=== WHAT THE EXERCISE ASKS ===
Reproduce each record verbatim, images excluded.

Saved entries:
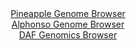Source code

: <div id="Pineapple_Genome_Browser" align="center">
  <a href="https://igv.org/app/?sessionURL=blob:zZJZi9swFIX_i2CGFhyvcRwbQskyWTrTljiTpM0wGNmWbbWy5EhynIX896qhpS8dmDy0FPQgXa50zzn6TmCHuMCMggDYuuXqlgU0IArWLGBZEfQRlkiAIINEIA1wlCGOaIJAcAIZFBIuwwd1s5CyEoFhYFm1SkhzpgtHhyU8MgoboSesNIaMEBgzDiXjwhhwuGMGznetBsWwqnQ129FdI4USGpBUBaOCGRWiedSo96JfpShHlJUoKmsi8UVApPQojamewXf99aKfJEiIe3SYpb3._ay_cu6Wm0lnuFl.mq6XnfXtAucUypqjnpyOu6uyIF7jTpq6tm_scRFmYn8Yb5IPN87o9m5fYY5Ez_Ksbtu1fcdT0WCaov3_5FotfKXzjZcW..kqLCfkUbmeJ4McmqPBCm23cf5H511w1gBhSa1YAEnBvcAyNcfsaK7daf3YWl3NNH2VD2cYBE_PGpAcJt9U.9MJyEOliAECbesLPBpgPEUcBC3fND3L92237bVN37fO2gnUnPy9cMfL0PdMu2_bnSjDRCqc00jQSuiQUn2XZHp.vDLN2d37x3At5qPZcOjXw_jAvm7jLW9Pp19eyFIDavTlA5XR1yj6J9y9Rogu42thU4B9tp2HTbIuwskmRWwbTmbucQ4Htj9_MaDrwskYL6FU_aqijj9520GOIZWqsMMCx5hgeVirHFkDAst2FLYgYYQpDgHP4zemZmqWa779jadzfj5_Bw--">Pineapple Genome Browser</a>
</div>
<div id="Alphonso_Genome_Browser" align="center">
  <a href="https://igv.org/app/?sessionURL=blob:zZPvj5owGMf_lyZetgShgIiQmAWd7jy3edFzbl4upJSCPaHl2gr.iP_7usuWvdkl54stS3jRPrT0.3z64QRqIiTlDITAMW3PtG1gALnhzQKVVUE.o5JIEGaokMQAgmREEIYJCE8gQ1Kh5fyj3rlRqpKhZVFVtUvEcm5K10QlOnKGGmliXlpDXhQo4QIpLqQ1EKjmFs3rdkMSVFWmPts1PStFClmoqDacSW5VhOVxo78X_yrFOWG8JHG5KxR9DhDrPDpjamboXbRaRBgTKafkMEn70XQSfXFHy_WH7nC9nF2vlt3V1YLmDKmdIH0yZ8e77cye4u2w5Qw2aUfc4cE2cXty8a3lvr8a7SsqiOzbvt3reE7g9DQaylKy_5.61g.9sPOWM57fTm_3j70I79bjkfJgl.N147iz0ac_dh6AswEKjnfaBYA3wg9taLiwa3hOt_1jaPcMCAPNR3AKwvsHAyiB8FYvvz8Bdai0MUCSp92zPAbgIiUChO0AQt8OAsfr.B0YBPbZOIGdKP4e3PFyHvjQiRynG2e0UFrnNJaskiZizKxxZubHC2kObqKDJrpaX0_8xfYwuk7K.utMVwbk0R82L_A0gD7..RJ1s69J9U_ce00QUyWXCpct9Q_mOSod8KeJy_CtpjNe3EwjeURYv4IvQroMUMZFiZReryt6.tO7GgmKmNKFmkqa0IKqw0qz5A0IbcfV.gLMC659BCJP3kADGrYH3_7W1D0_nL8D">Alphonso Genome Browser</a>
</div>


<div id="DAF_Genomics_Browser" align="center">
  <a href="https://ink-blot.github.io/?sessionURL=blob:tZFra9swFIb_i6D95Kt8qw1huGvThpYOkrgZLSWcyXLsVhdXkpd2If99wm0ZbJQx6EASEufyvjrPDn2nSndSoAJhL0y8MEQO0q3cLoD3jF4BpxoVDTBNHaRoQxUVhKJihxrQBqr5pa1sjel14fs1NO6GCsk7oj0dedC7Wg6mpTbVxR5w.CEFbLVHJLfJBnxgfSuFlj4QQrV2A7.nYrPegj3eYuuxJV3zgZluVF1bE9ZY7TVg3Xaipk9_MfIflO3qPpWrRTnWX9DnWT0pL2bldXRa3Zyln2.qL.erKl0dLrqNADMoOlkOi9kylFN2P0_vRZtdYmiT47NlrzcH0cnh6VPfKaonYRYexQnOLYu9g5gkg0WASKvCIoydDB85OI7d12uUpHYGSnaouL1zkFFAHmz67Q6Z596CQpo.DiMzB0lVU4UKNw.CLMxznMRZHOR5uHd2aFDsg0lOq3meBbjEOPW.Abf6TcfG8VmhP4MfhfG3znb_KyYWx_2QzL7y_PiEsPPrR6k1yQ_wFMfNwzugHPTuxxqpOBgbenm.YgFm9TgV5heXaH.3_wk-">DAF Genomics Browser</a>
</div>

=== EXERCISE SOLUTION ===
Source code

: <div id="Pineapple_Genome_Browser" align="center">
  <a href="https://igv.org/app/?sessionURL=blob:zZJZi9swFIX_i2CGFhyvcRwbQskyWTrTljiTpM0wGNmWbbWy5EhynIX896qhpS8dmDy0FPQgXa50zzn6TmCHuMCMggDYuuXqlgU0IArWLGBZEfQRlkiAIINEIA1wlCGOaIJAcAIZFBIuwwd1s5CyEoFhYFm1SkhzpgtHhyU8MgoboSesNIaMEBgzDiXjwhhwuGMGznetBsWwqnQ129FdI4USGpBUBaOCGRWiedSo96JfpShHlJUoKmsi8UVApPQojamewXf99aKfJEiIe3SYpb3._ay_cu6Wm0lnuFl.mq6XnfXtAucUypqjnpyOu6uyIF7jTpq6tm_scRFmYn8Yb5IPN87o9m5fYY5Ez_Ksbtu1fcdT0WCaov3_5FotfKXzjZcW..kqLCfkUbmeJ4McmqPBCm23cf5H511w1gBhSa1YAEnBvcAyNcfsaK7daf3YWl3NNH2VD2cYBE_PGpAcJt9U.9MJyEOliAECbesLPBpgPEUcBC3fND3L92237bVN37fO2gnUnPy9cMfL0PdMu2_bnSjDRCqc00jQSuiQUn2XZHp.vDLN2d37x3At5qPZcOjXw_jAvm7jLW9Pp19eyFIDavTlA5XR1yj6J9y9Rogu42thU4B9tp2HTbIuwskmRWwbTmbucQ4Htj9_MaDrwskYL6FU_aqijj9520GOIZWqsMMCx5hgeVirHFkDAst2FLYgYYQpDgHP4zemZmqWa779jadzfj5_Bw--">Pineapple Genome Browser</a>
</div>
<div id="Alphonso_Genome_Browser" align="center">
  <a href="https://igv.org/app/?sessionURL=blob:zZPvj5owGMf_lyZetgShgIiQmAWd7jy3edFzbl4upJSCPaHl2gr.iP_7usuWvdkl54stS3jRPrT0.3z64QRqIiTlDITAMW3PtG1gALnhzQKVVUE.o5JIEGaokMQAgmREEIYJCE8gQ1Kh5fyj3rlRqpKhZVFVtUvEcm5K10QlOnKGGmliXlpDXhQo4QIpLqQ1EKjmFs3rdkMSVFWmPts1PStFClmoqDacSW5VhOVxo78X_yrFOWG8JHG5KxR9DhDrPDpjamboXbRaRBgTKafkMEn70XQSfXFHy_WH7nC9nF2vlt3V1YLmDKmdIH0yZ8e77cye4u2w5Qw2aUfc4cE2cXty8a3lvr8a7SsqiOzbvt3reE7g9DQaylKy_5.61g.9sPOWM57fTm_3j70I79bjkfJgl.N147iz0ac_dh6AswEKjnfaBYA3wg9taLiwa3hOt_1jaPcMCAPNR3AKwvsHAyiB8FYvvz8Bdai0MUCSp92zPAbgIiUChO0AQt8OAsfr.B0YBPbZOIGdKP4e3PFyHvjQiRynG2e0UFrnNJaskiZizKxxZubHC2kObqKDJrpaX0_8xfYwuk7K.utMVwbk0R82L_A0gD7..RJ1s69J9U_ce00QUyWXCpct9Q_mOSod8KeJy_CtpjNe3EwjeURYv4IvQroMUMZFiZReryt6.tO7GgmKmNKFmkqa0IKqw0qz5A0IbcfV.gLMC659BCJP3kADGrYH3_7W1D0_nL8D">Alphonso Genome Browser</a>
</div>


<div id="DAF_Genomics_Browser" align="center">
  <a href="https://ink-blot.github.io/?sessionURL=blob:tZFra9swFIb_i6D95Kt8qw1huGvThpYOkrgZLSWcyXLsVhdXkpd2If99wm0ZbJQx6EASEufyvjrPDn2nSndSoAJhL0y8MEQO0q3cLoD3jF4BpxoVDTBNHaRoQxUVhKJihxrQBqr5pa1sjel14fs1NO6GCsk7oj0dedC7Wg6mpTbVxR5w.CEFbLVHJLfJBnxgfSuFlj4QQrV2A7.nYrPegj3eYuuxJV3zgZluVF1bE9ZY7TVg3Xaipk9_MfIflO3qPpWrRTnWX9DnWT0pL2bldXRa3Zyln2.qL.erKl0dLrqNADMoOlkOi9kylFN2P0_vRZtdYmiT47NlrzcH0cnh6VPfKaonYRYexQnOLYu9g5gkg0WASKvCIoydDB85OI7d12uUpHYGSnaouL1zkFFAHmz67Q6Z596CQpo.DiMzB0lVU4UKNw.CLMxznMRZHOR5uHd2aFDsg0lOq3meBbjEOPW.Abf6TcfG8VmhP4MfhfG3znb_KyYWx_2QzL7y_PiEsPPrR6k1yQ_wFMfNwzugHPTuxxqpOBgbenm.YgFm9TgV5heXaH.3_wk-">DAF Genomics Browser</a>
</div>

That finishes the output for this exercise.